Nagios: master/slave(s) or master(s)?

When monitoring systems, as in automagically checking all business processes and systems are ok, I used to use a Master/Slave setup. This was built with plain Nagios installs and a ssh-tunnel over the Internet.

And then the responsability grows. Another slave? More (manual) labor? right.

I started a search to find the best option which would suit my needs. A master server locally in the office and either separate masters per remote location, or slaves running reporting to my master. I run monitoring as a service. Although the configuration of users and the hostgroups they can see can be configured in Nagios, I do not need the remote users to see my systems, however I do need to see these..

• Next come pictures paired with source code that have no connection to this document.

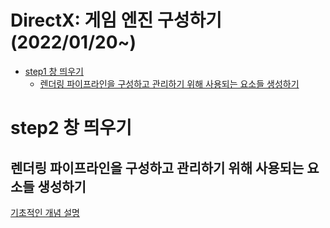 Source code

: # DirectX: 게임 엔진 구성하기(2022/01/20~)

- [step1 창 띄우기](#step1-창-띄우기)
    - [렌더링 파이프라인을 구성하고 관리하기 위해 사용되는 요소들 생성하기](#렌더링-파이프라인을-구성하고-관리하기-위해-사용되는-요소들-생성하기)

# step2 창 띄우기
## 렌더링 파이프라인을 구성하고 관리하기 위해 사용되는 요소들 생성하기
[기초적인 개념 설명](https://blog.naver.com/jiy12345/222679209673)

Running slaves means a proper connection to the master needs to exist and remain. Failing communications between slave and master means false positives, as the failing services will start to yell. And adding services and eventhandlers to restart tunnels is not fun.

Running separate masters is better since the dependancy between slave and master is gone. No master server available means no visibility for me, however both the remote customer and myself still see the results. (I would get the emails anyhow)

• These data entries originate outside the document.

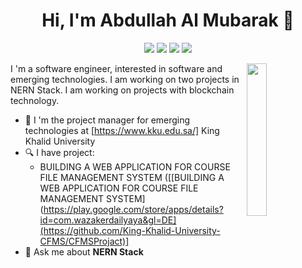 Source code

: <h1 align="center">Hi, I'm Abdullah Al Mubarak 👋</h1>
<p align="center">
    <a href="https://twitter.com/abdullahaann71"><img src="https://img.shields.io/badge/twitter-%231FA1F1?style=flat&logo=twitter&logoColor=white"/></a>
    <a href="https://www.linkedin.com/in/abalmubarak"><img src="https://img.shields.io/badge/linkedin-%230177B5?style=flat&logo=linkedin&logoColor=white"/></a>
    <a href="https://www.youtube.com/channel/UCRycE7wdflBEQampK4hEFYA"><img src="https://img.shields.io/badge/youtube-%23FF0000?style=flat&logo=youtube&logoColor=white"/></a>
    <a href="https://www.instagram.com/abdullah_aann/?igshid=YmMyMTA2M2Y="><img src="https://img.shields.io/badge/instagram-%23E4415F?style=flat&logo=instagram&logoColor=white"/></a>
  </p>
  
  <img src="https://https://github.com/Abdullahaann7/blob/master/profile-img.png" align="right" width="25%"/>

I 'm a software engineer, interested in software and emerging technologies. I am working on two projects in NERN Stack. I am working on projects with blockchain technology.

- 🔭 I 'm the project manager for emerging technologies at [https://www.kku.edu.sa/] King Khalid University
- 🔍 I have project: 
  - BUILDING A WEB APPLICATION FOR COURSE FILE MANAGEMENT SYSTEM ([[BUILDING A WEB APPLICATION FOR COURSE FILE MANAGEMENT SYSTEM](https://play.google.com/store/apps/details?id=com.wazakerdailyaya&gl=DE](https://github.com/King-Khalid-University-CFMS/CFMSProjact)]
- 💬 Ask me about **NERN Stack**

But how would I connect the 3 masters (1 main, 2 remote) together? 3 browser windows continuously open? 3 profiles on my Unagi app?

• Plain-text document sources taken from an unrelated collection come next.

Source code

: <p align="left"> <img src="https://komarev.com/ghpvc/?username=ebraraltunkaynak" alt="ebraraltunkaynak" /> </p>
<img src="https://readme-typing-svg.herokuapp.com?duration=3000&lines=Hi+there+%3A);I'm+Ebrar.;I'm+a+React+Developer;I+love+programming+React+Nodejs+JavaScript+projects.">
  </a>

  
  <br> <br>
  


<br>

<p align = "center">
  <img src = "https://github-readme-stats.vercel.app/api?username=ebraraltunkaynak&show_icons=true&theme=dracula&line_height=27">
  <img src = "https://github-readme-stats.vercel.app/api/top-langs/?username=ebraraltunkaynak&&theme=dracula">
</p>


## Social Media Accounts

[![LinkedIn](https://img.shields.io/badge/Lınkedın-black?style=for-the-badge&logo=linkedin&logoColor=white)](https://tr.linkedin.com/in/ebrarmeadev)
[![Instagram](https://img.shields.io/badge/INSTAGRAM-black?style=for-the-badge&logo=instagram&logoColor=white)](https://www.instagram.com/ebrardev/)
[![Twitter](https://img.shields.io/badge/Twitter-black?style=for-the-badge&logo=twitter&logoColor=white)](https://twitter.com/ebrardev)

I bumped into Thruk. From their website:

“Thruk is an independent multibackend monitoring webinterface which
currently supports Nagios, Icinga and Shinken as backend using the Livestatus addon.
It is designed to be a “dropin” replacement. The target is to
cover 100% of the original features plus additional enhancements for large
installations.”

And that’s what I needed. Same as Nagios, more funtionality, drop in replacement. So each master still can be accessed using the regular webinterface and for myself, I have the total overview. Wicked.

Thruk was a piece of cake for the installation. On their website they offer the *.deb package for my linux distribution, which includes all required packages. A bit more work was the installation of the livestatus broker for all masters. Different distributions, so different actions. Was it hard? no. easy.

So now running thruk on my main machine, having the total picture, while each remote site has its own installation. All installs are maintained from NagiosQL, a MySQL driven php web application for easy configuration. In NagiosQL, I have each master in its own nagiosql-domain. This gives complete separation beyond the borders of application security. Done.